For the first time, archaeologists have uncovered and carefully documented an intact burial in a monumental chamber tomb of the Mycenaean palatial period, around 3,350 years ago. Research into the material uncovered has only just begun but the discovery will expand our knowledge of Mycenaean funerals – from the treatment of the body to the selection of objects placed for burial.

The tomb is approached by an impressive rock-cut passageway, 20 m long, which leads to a deep façade some 5.40 m in height. A doorway gives access to the burial chamber. Its area of 42 sq m makes this the ninth largest known to date out of 4,000 examples excavated in the last 150 years in Greece. The partial collapse of the original chamber roof has helped to preserve the burial layer intact.

“Mycenaean chamber tombs are generally found by archaeologists to have been disturbed or looted.
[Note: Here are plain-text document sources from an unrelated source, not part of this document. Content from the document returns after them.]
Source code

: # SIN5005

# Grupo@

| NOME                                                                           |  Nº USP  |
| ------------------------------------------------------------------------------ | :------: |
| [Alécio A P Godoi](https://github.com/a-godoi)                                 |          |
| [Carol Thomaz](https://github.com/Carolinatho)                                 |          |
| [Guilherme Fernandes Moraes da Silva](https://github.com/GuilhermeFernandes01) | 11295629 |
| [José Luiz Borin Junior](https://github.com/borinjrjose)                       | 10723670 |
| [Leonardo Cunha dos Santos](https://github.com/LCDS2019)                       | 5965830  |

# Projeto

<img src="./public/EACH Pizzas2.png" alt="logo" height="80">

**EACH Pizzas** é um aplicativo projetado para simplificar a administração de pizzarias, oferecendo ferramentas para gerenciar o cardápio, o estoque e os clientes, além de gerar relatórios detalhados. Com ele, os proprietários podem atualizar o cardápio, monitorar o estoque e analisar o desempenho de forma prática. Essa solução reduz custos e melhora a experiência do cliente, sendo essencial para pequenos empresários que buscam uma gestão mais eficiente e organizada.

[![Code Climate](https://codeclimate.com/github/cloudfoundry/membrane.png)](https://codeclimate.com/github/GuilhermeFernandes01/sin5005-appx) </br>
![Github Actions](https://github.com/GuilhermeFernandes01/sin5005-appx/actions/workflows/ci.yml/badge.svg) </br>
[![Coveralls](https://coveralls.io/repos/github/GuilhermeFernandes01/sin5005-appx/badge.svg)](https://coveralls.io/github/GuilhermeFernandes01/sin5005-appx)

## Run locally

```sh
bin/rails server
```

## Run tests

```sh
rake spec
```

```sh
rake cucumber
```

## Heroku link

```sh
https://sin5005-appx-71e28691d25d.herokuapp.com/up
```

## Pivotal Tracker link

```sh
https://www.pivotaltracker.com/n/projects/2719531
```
Most contain many burials, making an association between individual people and objects very difficult or impossible,” said Dr Yannis Galanakis of Cambridge’s Faculty of Classics, co-director of the five-year Prosilio project and an expert in Aegean archaeology.

“Finding an intact burial, let alone in a monumental tomb of the palatial period, 1370-1200 BC, makes our discovery all the more special for the knowledge we can now acquire about the tomb-using group and the practices they performed during and after the funeral.”